Kunen's idea can be summarized as follows.  To get the consistency
of MA+$\neg$CH+P where P is some statement, do a ccc iteration of
of small ccc posets.
At each step you either force with a ccc poset Q which preserves
the statement P or you force with a ccc poset R which destroys
the ccc-ness of Q but preserves statement P.  In either case you have
taken care of Q and preserved statement P.


% laver.tex

Section \ref{laver} is about Laver forcing $\laver$.
Conditions in  $\laver$ are
subtrees $p\subseteq\seq$ with the property that there exists
a node $s\in p$ called its root such that:
\begin{enumerate}
  \item for every $t\in p$ either $t\subseteq s$ or $s\subseteq t$,
  \item for every $t\in p$ if $s\subseteq t$, then the set
  $split(p,t)=^{def}\{n\in\omega: t\concat n\in p\}$ is infinite.
\end{enumerate}
The order relation is given by subset.   This forcing was used
by Laver \cite{laver} to prove the consistency of
the Borel conjecture.

\begin{thmnonum}{\ref{t1}}
  Assume MA.  Then $\laver$ does not collapse cardinals.
\end{thmnonum}

Analogously to the $\szero$ sets we can define the Laver null sets
$\lavernull$ to be all $X\subseteq\bairespace$ such that
for every $p\in \laver$ there exists $q\leq p$ with $q\in\laver$
such that $[q]\intersect X=\emptyset$.
It is easy to see
that Theorem \ref{t1} also shows that MA implies that
$add(\lavernull)=\continuum$.

The corresponding theorem for Mathias forcing
(\cite{happy}) is easy to prove.

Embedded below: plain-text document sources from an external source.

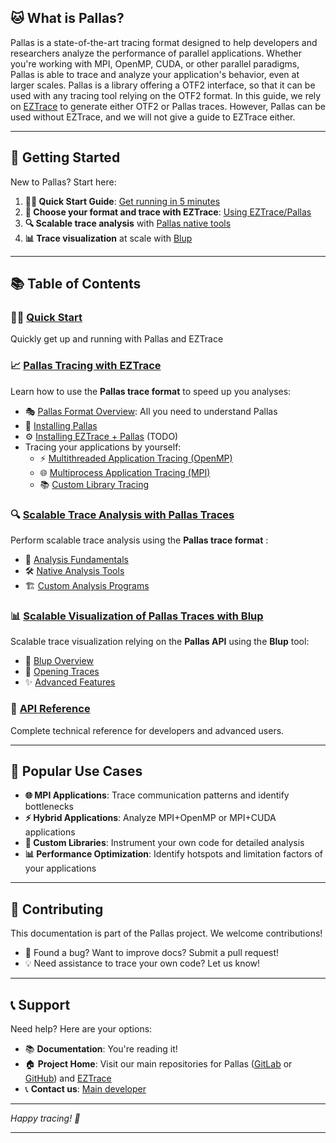 ## 🐱 What is Pallas?

Pallas is a state-of-the-art tracing format designed to help developers
and researchers analyze the performance of parallel applications.
Whether you're working with MPI, OpenMP, CUDA, or other parallel paradigms,
Pallas is able to trace and analyze your application's behavior, even at larger scales.
Pallas is a library offering a OTF2 interface, so that it can be used with any tracing tool relying on the OTF2 format.
In this guide, we rely on [EZTrace](https://gitlab.com/eztrace/eztrace) to generate either OTF2 or Pallas traces.
However, Pallas can be used without EZTrace, and we will not give a guide to EZTrace either.

---

## 🚀 Getting Started

New to Pallas? Start here:

1. **🏃‍♂️ Quick Start Guide**: [Get running in 5 minutes](01-quick-start.md)
2. **🔧 Choose your format and trace with EZTrace**: [Using EZTrace/Pallas](02-pallas/index.md)
3. **🔍 Scalable trace analysis** with [Pallas native tools](04-analyzing-pallas/index.md)
4. **📊 Trace visualization** at scale with [Blup](05-visualizing-blup/index.md)

---

## 📚 Table of Contents

### 🏃‍♂️ [Quick Start](01-quick-start.md)
Quickly get up and running with Pallas and EZTrace


### 📈 [Pallas Tracing with EZTrace](02-pallas/)
Learn how to use the **Pallas trace format** to speed up you analyses:
- 🎭 [Pallas Format Overview](02-pallas/01-presentation.md): All you need to understand Pallas
- 🔧 [Installing Pallas](02-pallas/02-installing-pallas/index.md)
- ⚙️ [Installing EZTrace + Pallas]() (TODO)
- Tracing your applications by yourself:
    - ⚡ [Multithreaded Application Tracing (OpenMP)](02-pallas/03-tracing-examples/01-multithread/index.md)
    - 🌐 [Multiprocess Application Tracing (MPI)](02-pallas/03-tracing-examples/02-multiprocess/index.md)
    - 📚 [Custom Library Tracing](02-pallas/03-tracing-examples/03-custom-library/index.md)

### 🔍 [Scalable Trace Analysis with Pallas Traces](04-analyzing-pallas/index.md)
Perform scalable trace analysis using the **Pallas trace format** :
- 🎯 [Analysis Fundamentals](04-analyzing-pallas/01-generalities/index.md)
- 🛠️ [Native Analysis Tools](04-analyzing-pallas/02-native-analysis/index.md)
- 🏗️ [Custom Analysis Programs](04-analyzing-pallas/03-build-analysis/index.md)

### 📊 [Scalable Visualization of Pallas Traces with Blup](05-visualizing-blup/index.md)
Scalable trace visualization relying on the **Pallas API** using the **Blup** tool:
- 🎨 [Blup Overview](05-visualizing-blup/01-generalities/index.md)
- 📂 [Opening Traces](05-visualizing-blup/02-open-trace/index.md)
- ✨ [Advanced Features](05-visualizing-blup/03-other-functionalities/index.md)

### 📖 [API Reference](06-api-reference/index.md)
Complete technical reference for developers and advanced users.

---

## 🎯 Popular Use Cases

- **🌐 MPI Applications**: Trace communication patterns and identify bottlenecks
- **⚡ Hybrid Applications**: Analyze MPI+OpenMP or MPI+CUDA applications
- **🔧 Custom Libraries**: Instrument your own code for detailed analysis
- **📊 Performance Optimization**: Identify hotspots and limitation factors of your applications

---

## 🤝 Contributing

This documentation is part of the Pallas project. We welcome contributions!

- 📝 Found a bug? Want to improve docs? Submit a pull request!
- 💡 Need assistance to trace your own code? Let us know!

---

## 📞 Support

Need help? Here are your options:

- 📚 **Documentation**: You're reading it!
- 🏠 **Project Home**: Visit our main repositories for Pallas ([GitLab](http://gitlab.inria.fr/pallas/pallas) or [GitHub](https://github.com/Pallas-Trace)) and [EZTrace](https://gitlab.com/eztrace/eztrace)
- 📞 **Contact us**: [Main developer](mailto:catherine.guelque+pallas_support@telecom-sudparis.eu) 

---

*Happy tracing! 🎉*

---
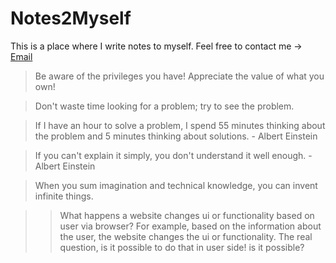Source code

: # Notes2Myself

This is a place where I write notes to myself. Feel free to contact me -> [Email](mailto:ismailbozkurtr@gmail.com)

> Be aware of the privileges you have! Appreciate the value of what you own!

> Don't waste time looking for a problem; try to see the problem.

> If I have an hour to solve a problem, I spend 55 minutes thinking about the problem and 5 minutes thinking about solutions. - Albert Einstein

> If you can't explain it simply, you don't understand it well enough. - Albert Einstein

> When you sum imagination and technical knowledge, you can invent infinite things.

> > What happens a website changes ui or functionality based on user via browser? For example, based on the information about the user, the website changes the ui or functionality. The real question, is it possible to do that in user side! is it possible?
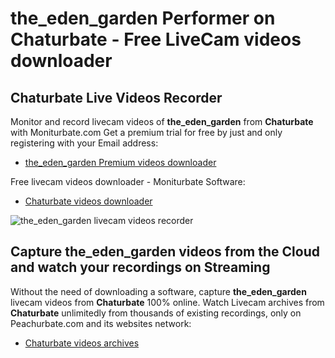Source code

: # the_eden_garden Performer on Chaturbate - Free LiveCam videos downloader

## Chaturbate Live Videos Recorder

Monitor and record livecam videos of **the_eden_garden** from **Chaturbate** with Moniturbate.com
Get a premium trial for free by just and only registering with your Email address:
* [the_eden_garden Premium videos downloader](https://moniturbate.com/request-demo-licence-key.html)

Free livecam videos downloader - Moniturbate Software:
* [Chaturbate videos downloader](https://moniturbate.com/moniturbate-download-software.html)

![the_eden_garden livecam videos recorder](https://peachurnet.com/templates/moniturbate-software.png)


## Capture the_eden_garden videos from the Cloud and watch your recordings on Streaming

Without the need of downloading a software, capture **the_eden_garden** livecam videos from **Chaturbate** 100% online.
Watch Livecam archives from **Chaturbate** unlimitedly from thousands of existing recordings, only on Peachurbate.com and its websites network:
* [Chaturbate videos archives](https://peachurnet.com/)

The fact that the additivity of the
ideal of Ramsey null sets is
greater than $\omega_1$ under MA+$\neg$CH plays a key role in
Silver's proof \cite{silver} that analytic sets are completely Ramsey.

%%%% super.tex

In section \ref{super} we consider a notion of forcing which is
half-way in between Sacks forcing $\sacks$ and Laver forcing
$\laver$.   This forcing is often called superperfect tree forcing
or rational perfect set forcing, see  Kechris \cite{superperf},
Miller \cite{ratperf}, Blass and Shelah \cite{blassshe}, Blass \cite{blass}

Let $\super$ be superperfect tree forcing which we define as follows.
For $p$ a subtree of $\seq$ define the splitting nodes of $p$:
$$\splitnode(p)=\{s\in p: \exists^\infty n\in\omega\; s\concat n\in p\}.$$
Define $p\in\super$ iff
\begin{enumerate}
  \item $p$ is a nonempty subtree of $\seq$,
  \item $\splitnodes(p)$ is dense in $p$, i.e.,
  $\forall s\in p \;\exists t\in\splitnodes(p)$ with $t\supseteq s$, and
  \item if any node in $p$ splits it is a splitting node, i.e.,
  if there exists more than one $n\in\omega$ such that $s\concat n\in p$, then there
  are infinitely many $n\in\omega$ such that $s\concat n\in p$.
\end{enumerate}

\begin{thmnonum}{\ref{t2}}
  Assume MA.  Then $\super$ does not collapse cardinals.
\end{thmnonum}

As is the case with Ramsey null and Laver null sets, MA implies
that $add(\supernull)=\continuum$, where $\supernull$ is the ideal
of all subsets $X\subseteq\bairespace$ such that
for every $p\in \super$ there exists $q\leq p$ with $q\in\super$
such that $[q]\intersect X=\emptyset$.

Its seems in general that MA can only handle those forcing which have
some kind of infinite splitting going on, e.g. Mathias, Laver, superperfect,
whereas for those whose conditions are compact, e.g. Sacks, Silver, it
is consistent with MA that they collapse the continuum.

% for.tex

In the appendix we solve a
problem posed by  M. Foreman.


\section{Sacks forcing and Marczewski's ideal}
\label{szero}

Let $\sacks$ be Sacks perfect set forcing,
$p\in\sacks$ iff $p\subseteq \binseq$ is a nonempty subtree and
for every $s\in p$ there exists $t\supseteq s$ such that
$t\concat 0\in p$ and $t\concat 1\in p$.  The ordering is defined
by $p\leq q$ iff $p\subseteq q$.
Define
$[p]=\{x\in\cantorspace: \forall n\; x\res n\in p\}$.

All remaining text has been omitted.